◆ **TASK STATEMENT**
Going through the entries, how many lines include the string "NASA"? Answer only with the number.

---------- MATERIAL FOR THIS EXERCISE ----------

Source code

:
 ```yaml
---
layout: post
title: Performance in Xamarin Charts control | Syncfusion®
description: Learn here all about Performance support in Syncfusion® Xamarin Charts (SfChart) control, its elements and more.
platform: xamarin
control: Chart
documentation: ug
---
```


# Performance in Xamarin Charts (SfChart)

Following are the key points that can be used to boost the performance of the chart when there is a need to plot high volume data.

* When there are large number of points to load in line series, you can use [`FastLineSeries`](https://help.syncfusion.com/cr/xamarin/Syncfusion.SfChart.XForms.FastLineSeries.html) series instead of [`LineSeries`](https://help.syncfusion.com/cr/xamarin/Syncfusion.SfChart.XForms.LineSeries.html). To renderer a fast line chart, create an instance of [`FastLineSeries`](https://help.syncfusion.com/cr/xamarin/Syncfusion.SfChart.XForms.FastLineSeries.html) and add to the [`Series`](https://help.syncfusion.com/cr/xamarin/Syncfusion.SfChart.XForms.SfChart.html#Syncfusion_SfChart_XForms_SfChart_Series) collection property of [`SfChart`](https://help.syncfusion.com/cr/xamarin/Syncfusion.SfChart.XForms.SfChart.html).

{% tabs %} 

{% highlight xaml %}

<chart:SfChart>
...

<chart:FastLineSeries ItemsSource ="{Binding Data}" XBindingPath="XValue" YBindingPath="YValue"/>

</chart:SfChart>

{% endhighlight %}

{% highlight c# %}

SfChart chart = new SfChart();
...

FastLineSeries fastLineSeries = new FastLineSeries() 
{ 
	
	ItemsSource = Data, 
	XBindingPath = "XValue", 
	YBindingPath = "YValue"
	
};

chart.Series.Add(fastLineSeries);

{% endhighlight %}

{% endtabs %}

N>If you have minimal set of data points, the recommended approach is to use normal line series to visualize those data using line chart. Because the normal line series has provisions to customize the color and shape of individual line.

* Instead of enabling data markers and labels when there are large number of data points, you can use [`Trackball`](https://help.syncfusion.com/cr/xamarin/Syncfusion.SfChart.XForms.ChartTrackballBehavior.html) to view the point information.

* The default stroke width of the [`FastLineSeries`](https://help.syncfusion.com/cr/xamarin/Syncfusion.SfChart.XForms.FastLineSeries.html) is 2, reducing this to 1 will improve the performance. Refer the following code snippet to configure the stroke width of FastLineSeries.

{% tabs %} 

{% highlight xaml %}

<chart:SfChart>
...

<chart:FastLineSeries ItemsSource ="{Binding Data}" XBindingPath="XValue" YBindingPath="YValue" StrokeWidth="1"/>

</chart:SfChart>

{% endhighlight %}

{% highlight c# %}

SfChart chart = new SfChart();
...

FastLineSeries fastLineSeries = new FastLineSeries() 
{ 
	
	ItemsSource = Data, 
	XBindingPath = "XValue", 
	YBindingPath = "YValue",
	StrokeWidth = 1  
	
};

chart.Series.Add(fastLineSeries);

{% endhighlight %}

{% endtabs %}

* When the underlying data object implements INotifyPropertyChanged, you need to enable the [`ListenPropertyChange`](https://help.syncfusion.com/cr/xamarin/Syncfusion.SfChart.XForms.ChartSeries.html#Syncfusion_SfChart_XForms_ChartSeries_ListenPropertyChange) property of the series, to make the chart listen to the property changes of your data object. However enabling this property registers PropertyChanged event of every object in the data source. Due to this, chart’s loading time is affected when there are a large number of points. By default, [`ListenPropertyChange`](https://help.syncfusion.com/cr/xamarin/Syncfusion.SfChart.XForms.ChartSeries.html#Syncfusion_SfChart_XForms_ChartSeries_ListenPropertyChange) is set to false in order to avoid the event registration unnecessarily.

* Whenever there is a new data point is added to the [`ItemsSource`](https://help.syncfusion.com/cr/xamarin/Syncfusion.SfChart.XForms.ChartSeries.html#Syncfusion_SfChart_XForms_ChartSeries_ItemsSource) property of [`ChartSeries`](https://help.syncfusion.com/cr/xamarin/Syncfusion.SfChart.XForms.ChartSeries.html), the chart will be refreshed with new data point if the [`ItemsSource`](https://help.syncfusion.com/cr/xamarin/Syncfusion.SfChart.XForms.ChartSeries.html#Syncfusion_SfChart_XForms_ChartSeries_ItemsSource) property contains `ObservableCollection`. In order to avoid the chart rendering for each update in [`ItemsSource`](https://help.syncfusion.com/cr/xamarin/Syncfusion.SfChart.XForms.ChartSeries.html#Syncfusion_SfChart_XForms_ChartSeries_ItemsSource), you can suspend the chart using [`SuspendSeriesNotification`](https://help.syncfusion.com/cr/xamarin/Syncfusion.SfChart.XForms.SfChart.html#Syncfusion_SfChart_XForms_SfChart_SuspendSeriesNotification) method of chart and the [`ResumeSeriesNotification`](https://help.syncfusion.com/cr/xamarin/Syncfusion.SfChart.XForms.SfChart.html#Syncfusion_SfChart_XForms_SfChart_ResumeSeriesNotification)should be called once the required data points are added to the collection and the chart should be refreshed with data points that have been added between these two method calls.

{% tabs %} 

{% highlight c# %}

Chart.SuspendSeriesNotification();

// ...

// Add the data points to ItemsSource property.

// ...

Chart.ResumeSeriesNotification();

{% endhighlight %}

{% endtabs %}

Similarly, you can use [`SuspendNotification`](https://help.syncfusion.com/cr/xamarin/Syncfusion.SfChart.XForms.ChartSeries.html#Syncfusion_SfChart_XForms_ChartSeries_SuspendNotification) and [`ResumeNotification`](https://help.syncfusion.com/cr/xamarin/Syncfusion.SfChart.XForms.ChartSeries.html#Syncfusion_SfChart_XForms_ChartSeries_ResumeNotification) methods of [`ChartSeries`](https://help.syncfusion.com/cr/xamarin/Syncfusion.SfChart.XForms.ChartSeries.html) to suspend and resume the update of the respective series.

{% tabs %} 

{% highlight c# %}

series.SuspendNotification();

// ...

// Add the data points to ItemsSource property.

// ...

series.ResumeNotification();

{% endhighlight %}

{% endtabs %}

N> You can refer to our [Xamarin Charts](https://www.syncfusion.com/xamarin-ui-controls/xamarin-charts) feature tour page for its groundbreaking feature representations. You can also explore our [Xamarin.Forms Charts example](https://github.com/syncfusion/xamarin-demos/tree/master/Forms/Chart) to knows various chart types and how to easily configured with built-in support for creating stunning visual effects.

----------
---------- MATERIAL FOR THIS EXERCISE ----------

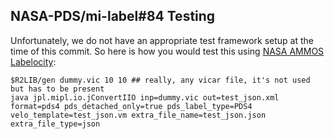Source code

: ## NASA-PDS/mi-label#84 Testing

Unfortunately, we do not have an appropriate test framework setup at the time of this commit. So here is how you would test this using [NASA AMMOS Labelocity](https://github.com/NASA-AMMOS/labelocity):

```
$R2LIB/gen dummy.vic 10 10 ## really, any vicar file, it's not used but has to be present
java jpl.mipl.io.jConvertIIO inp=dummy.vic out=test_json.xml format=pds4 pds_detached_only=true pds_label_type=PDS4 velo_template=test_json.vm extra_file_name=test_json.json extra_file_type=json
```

----------

◆ **FINISHED TASK**
2